2022-09-10 00:22:44 By : Ms. Nerissa Yang

Depending on your outlook on life, the leaf fall in autumn can either be a nuisance or a blessing.

It’s a nuisance if you have to sweep the leaves off decks and patios, rake them from lawns so they don’t smother the grass, bag them and send them to the landfill.

But you also can think of them as pennies from heaven that can be spent enriching your garden. For gardeners, they’re nature’s annual blessing: a soft blanket of protection for overwintering vegetables and tender flowers, and the annual replenishment of nutrition for the soil.

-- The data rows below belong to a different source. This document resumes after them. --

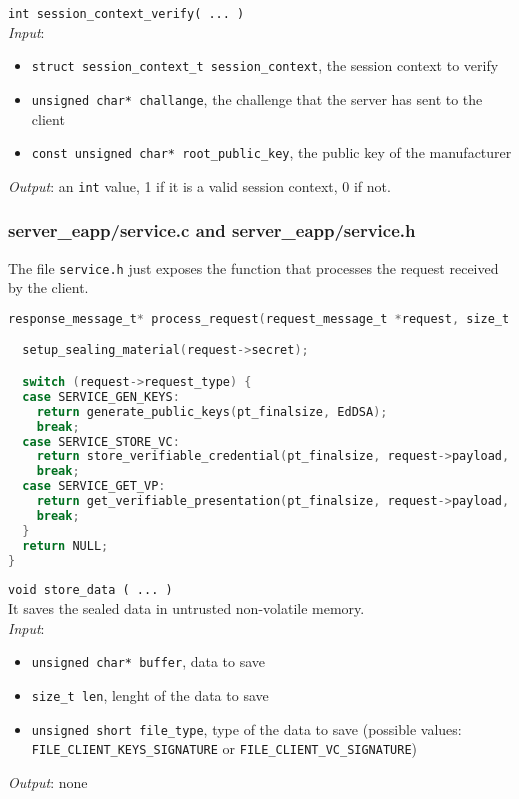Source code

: \noindent
\texttt{int session\_context\_verify( ... )}\\
\textit{Input}:
\begin{itemize}[noitemsep,nolistsep]
  \item \texttt{struct session\_context\_t session\_context}, the session context to verify
  \item \texttt{unsigned char* challange}, the challenge that the server has sent to the client
  \item \texttt{const unsigned char* root\_public\_key}, the public key of the manufacturer
\end{itemize}
\textit{Output}: an \texttt{int} value, 1 if it is a valid session context, 0 if not.

\subsubsection{server\_eapp/service.c and server\_eapp/service.h}
The file \texttt{service.h} just exposes the function that processes the request received by the client.  
\begin{lstlisting}[language=C,frame=single]
response_message_t* process_request(request_message_t *request, size_t *pt_finalsize) {

  setup_sealing_material(request->secret);

  switch (request->request_type) {
  case SERVICE_GEN_KEYS:
    return generate_public_keys(pt_finalsize, EdDSA);
    break;
  case SERVICE_STORE_VC:
    return store_verifiable_credential(pt_finalsize, request->payload, request->len);
    break;
  case SERVICE_GET_VP:
    return get_verifiable_presentation(pt_finalsize, request->payload, request->len, EdDSA);
    break;
  }
  return NULL;
}
\end{lstlisting}

\noindent
\texttt{void store\_data ( ... )}\\
It saves the sealed data in untrusted non-volatile memory. \\
\textit{Input}:
\begin{itemize}[noitemsep,nolistsep]
  \item \texttt{unsigned char* buffer}, data to save
  \item \texttt{size\_t len}, lenght of the data to save
  \item \texttt{unsigned short file\_type}, type of the data to save (possible values: \texttt{FILE\_CLI\-ENT\_KEYS\_SIGNATURE} or \texttt{FILE\_CLIENT\_VC\_SIGNATURE})
\end{itemize}
\textit{Output}: none

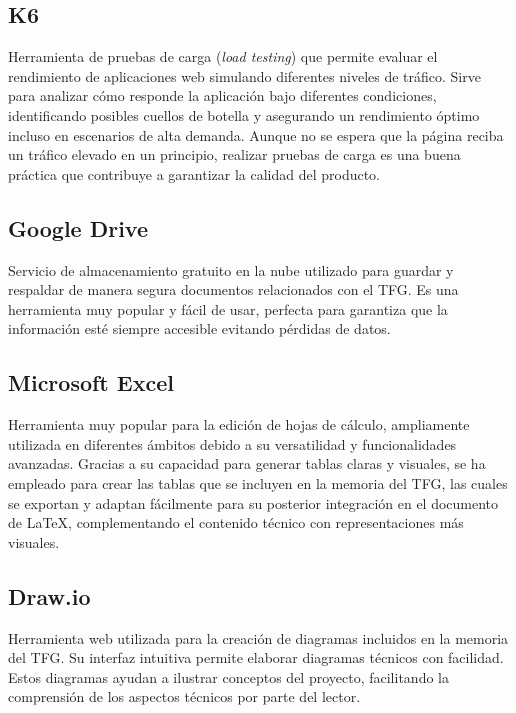 \subsection{K6}
Herramienta de pruebas de carga (\textit{load testing}) que permite evaluar el rendimiento de aplicaciones web simulando diferentes niveles de tráfico. Sirve para analizar cómo responde la aplicación bajo diferentes condiciones, identificando posibles cuellos de botella y asegurando un rendimiento óptimo incluso en escenarios de alta demanda. Aunque no se espera que la página reciba un tráfico elevado en un principio, realizar pruebas de carga es una buena práctica que contribuye a garantizar la calidad del producto.

\subsection{Google Drive}
Servicio de almacenamiento gratuito en la nube utilizado para guardar y respaldar de manera segura documentos relacionados con el TFG. Es una herramienta muy popular y fácil de usar, perfecta para garantiza que la información esté siempre accesible evitando pérdidas de datos.

\subsection{Microsoft Excel}
Herramienta muy popular para la edición de hojas de cálculo, ampliamente utilizada en diferentes ámbitos debido a su versatilidad y funcionalidades avanzadas. Gracias a su capacidad para generar tablas claras y visuales, se ha empleado para crear las tablas que se incluyen en la memoria del TFG, las cuales se exportan y adaptan fácilmente para su posterior integración en el documento de \LaTeX, complementando el contenido técnico con representaciones más visuales.

\subsection{Draw.io}
Herramienta web utilizada para la creación de diagramas incluidos en la memoria del TFG. Su interfaz intuitiva permite elaborar diagramas técnicos con facilidad. Estos diagramas ayudan a ilustrar conceptos del proyecto, facilitando la comprensión de los aspectos técnicos por parte del lector.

Consider that each spring, when deciduous trees and shrubs emerge from dormancy, they take minerals and water from the earth and carbon dioxide from the air and fashion them into new leaves that will manufacture sugars to fuel the plants’ growth of flowers, fruits, seeds and nuts. Every nutrient the plant needs to fulfill its ecological role in our gardens is built into its leaves.

And so, when the leaves fall, they carry those minerals and tissues back to the earth, to decay and feed the trees and shrubs they came from. It’s the gardener’s job to encourage that recycling, not sweep up the leaves and cart them away. And certainly not to burn them, which only pollutes the air and destroys the organic matter.

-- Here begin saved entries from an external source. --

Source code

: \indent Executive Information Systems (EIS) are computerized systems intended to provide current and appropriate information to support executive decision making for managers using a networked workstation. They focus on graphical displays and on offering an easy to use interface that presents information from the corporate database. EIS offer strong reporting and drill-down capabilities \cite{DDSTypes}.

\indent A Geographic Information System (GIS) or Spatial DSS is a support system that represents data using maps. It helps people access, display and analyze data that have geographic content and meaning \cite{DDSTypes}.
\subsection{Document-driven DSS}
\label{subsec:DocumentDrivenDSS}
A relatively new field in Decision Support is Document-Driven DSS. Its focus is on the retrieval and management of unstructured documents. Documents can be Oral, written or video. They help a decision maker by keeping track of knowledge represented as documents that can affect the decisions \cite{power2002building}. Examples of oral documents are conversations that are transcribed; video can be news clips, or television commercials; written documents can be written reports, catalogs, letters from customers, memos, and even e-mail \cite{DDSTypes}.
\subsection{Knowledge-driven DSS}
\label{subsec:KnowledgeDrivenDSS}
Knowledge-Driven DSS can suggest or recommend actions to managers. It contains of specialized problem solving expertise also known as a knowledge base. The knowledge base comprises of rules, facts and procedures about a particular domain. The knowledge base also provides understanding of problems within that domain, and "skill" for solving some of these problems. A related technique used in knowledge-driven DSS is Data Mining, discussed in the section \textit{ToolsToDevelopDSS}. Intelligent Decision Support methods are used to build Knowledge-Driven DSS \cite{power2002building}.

Removing the fall leaves does a disservice to the wheel of life that revolves in a healthy garden. How do we, as conscientious gardeners, help keep this wheel spinning?

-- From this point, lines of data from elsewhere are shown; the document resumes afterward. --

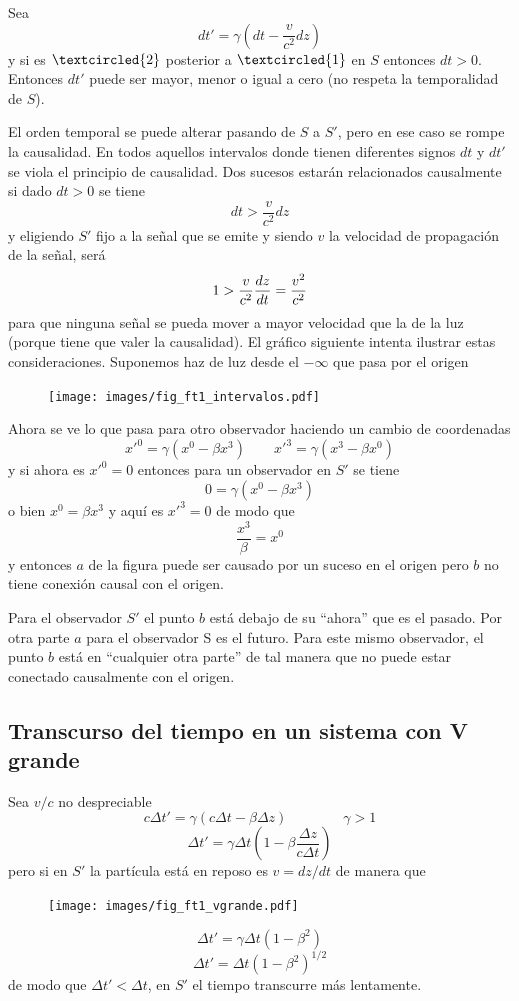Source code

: \documentclass[10pt,oneside]{CBFT_book}
\begin{document}
Sea 
\[
	dt'= \gamma \left( dt - \frac{v}{c^2} dz \right)
\]
y si es $\textcircled{2}$ posterior a $\textcircled{1}$ en $S$ entonces $dt > 0 $.
Entonces $ dt'$ puede ser mayor, menor o igual a cero (no respeta la temporalidad de $S$).

El orden temporal se puede alterar pasando de $S$ a $S'$, pero en ese caso se rompe la causalidad.
En todos aquellos intervalos donde tienen diferentes signos $dt$ y $dt'$ se viola el principio de causalidad.
Dos sucesos estarán relacionados causalmente si dado $dt > 0$ se tiene 
\[
	dt > \frac{v}{c^2} dz
\]
y eligiendo $S'$ fijo a la señal que se emite y siendo $v$ la velocidad de propagación de la señal, será
\[
	1 > \frac{v}{c^2} \frac{d^{\hspace{-0.05em}} {z}}{d {t}^{\hspace{-0.05em}}} = \frac{v^2}{c^2}
\]
para que ninguna señal se pueda mover a mayor velocidad que la de la luz (porque tiene que valer la
causalidad).
El gráfico siguiente intenta ilustrar estas consideraciones.
Suponemos haz de luz desde el $-\infty$ que pasa por el origen

\begin{figure}[htb]
	\begin{center}
	\texttt{[image: images/fig\_ft1\_intervalos.pdf]}	 
	\end{center}
	\caption{}
\end{figure} 

Ahora se ve lo que pasa para otro observador haciendo un cambio de coordenadas 
\[
	x'^0 = \gamma (x^0 - \beta x^3) \qquad x'^3 = \gamma (x^3 - \beta x^0)
\]
y si ahora es $x'^0 = 0$ entonces para un observador en $S'$ se tiene 
\[
	0 = \gamma (x^0 - \beta x^3) 
\]
o bien $x^0 = \beta x^3$ y aquí es $x'^3 = 0$ de modo que 
\[
	\frac{x^3}{\beta} = x^0
\]
y entonces $a$ de la figura puede ser causado por un suceso en el origen pero $b$ no tiene 
conexión causal con el origen.

Para el observador $S'$ el punto $b$ está debajo de su ``ahora'' que es el pasado.
Por otra parte $a$ para el observador S es el futuro. Para este mismo observador, el punto
$b$ está en ``cualquier otra parte'' de tal manera que no puede estar conectado causalmente
con el origen.

\subsection{Transcurso del tiempo en un sistema con V grande}

Sea $v/c$ no despreciable 
\[
	c \Delta t' = \gamma ( c\Delta t - \beta \Delta z) \qquad \qquad \gamma >1
\]
\[
	\Delta t' = \gamma \Delta t \left( 1 - \beta \frac{\Delta z}{c\Delta t} \right)
\]
pero si en $S'$ la partícula está en reposo es $v = dz/dt $ de manera que 
\begin{figure}[htb]
	\begin{center}
	\texttt{[image: images/fig\_ft1\_vgrande.pdf]} 
	\end{center}
	\caption{}
\end{figure} 
\[
	\Delta t' = \gamma \Delta t ( 1 - \beta^2)
\]
\[
	\Delta t' = \Delta t ( 1 - \beta^2)^{1/2}
\]
de modo que $ \Delta t' < \Delta t$, en $S'$ el tiempo transcurre más lentamente.
\end{document}
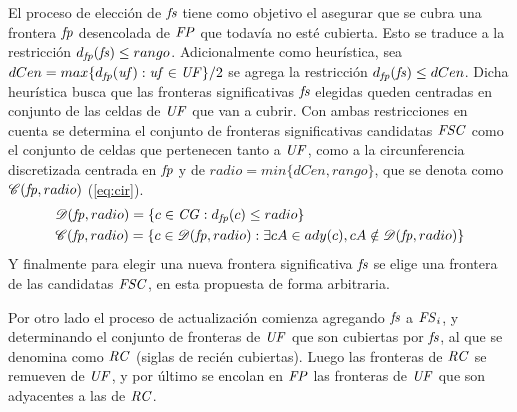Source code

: El proceso de elección de $\mathit{fs}$ tiene como objetivo el asegurar que se
cubra una frontera $\mathit{fp}$ desencolada de $\mathit{FP}$ que todavía no esté
cubierta. Esto se traduce a la restricción $d_{\mathit{fp}}(\mathit{fs}) \leq rango$.
Adicionalmente como heurística, sea $dCen = max\{ d_{\mathit{fp}}(\mathit{\mathit{uf}}) :
\mathit{uf}\in\mathit{UF} \}/2$ se agrega la restricción $d_{\mathit{fp}}(\mathit{fs}) \leq dCen$.
Dicha heurística busca que las fronteras significativas $\mathit{fs}$ elegidas queden
centradas en conjunto de las celdas de $\mathit{UF}$ que van a cubrir. Con ambas
restricciones en cuenta se determina el conjunto de fronteras significativas
candidatas $\mathit{FSC}$ como el conjunto de celdas que pertenecen tanto a $\mathit{UF}$, como 
a la circunferencia discretizada centrada en $\mathit{fp}$ y de $radio = min
\{dCen, rango\}$, que se denota como $\mathscr{C}(\mathit{fp},radio)$
(\ref{eq:cir}).
\begin{equation} \label{eq:cir}
\begin{aligned}
&\mathscr{D}(\mathit{fp},radio) = \{c\in\mathit{CG} : d_{\mathit{fp}}(c) \leq radio\}\\ 
&\mathscr{C}(\mathit{fp},radio) = \{c\in\mathscr{D}(\mathit{fp},radio) : \exists cA \in ady(c), cA \notin \mathscr{D}(\mathit{fp},radio) \}
\end{aligned}
\end{equation}
Y finalmente para elegir una nueva frontera significativa $\mathit{fs}$ se elige una
frontera de las candidatas $\mathit{FSC}$, en esta propuesta de forma arbitraria.

Por otro lado el proceso de actualización comienza agregando $\mathit{fs}$ a
$\mathit{FS}_i$, y determinando el conjunto de fronteras de $\mathit{UF}$ que son
cubiertas por $\mathit{fs}$, al que se denomina como $\mathit{RC}$ (siglas de recién
cubiertas). Luego las fronteras de $\mathit{RC}$ se remueven de $\mathit{UF}$, y por
último se encolan en $\mathit{FP}$ las fronteras de $\mathit{UF}$ que son adyacentes
a las de $\mathit{RC}$.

There are several ways, and they all begin with understanding how valuable the leaves are.

A 1966 study by a Scottish environmental research institute of three common deciduous trees — sycamore, horse chestnut and beech — found the leaves of all three contained the elements needed for healthy tree growth: boron, calcium, carbon, copper, magnesium, manganese, molybdenum, iron, phosphorus, potassium, sodium and zinc.

The leaves also contained elements that haven’t been proven necessary but are built into leaves by the parent trees anyway (maybe for purposes we don’t understand yet): aluminum, barium, chromium, cobalt, lead, manganese, nickel, strontium, titanium and vanadium. There was also a little nitrogen, plus varying amounts of water, depending on how dry the leaves were, and a lot of organic matter in the form of lignins, cellulose and sugars. And, of course, the leaves were covered with microbes, as is everything in the natural world.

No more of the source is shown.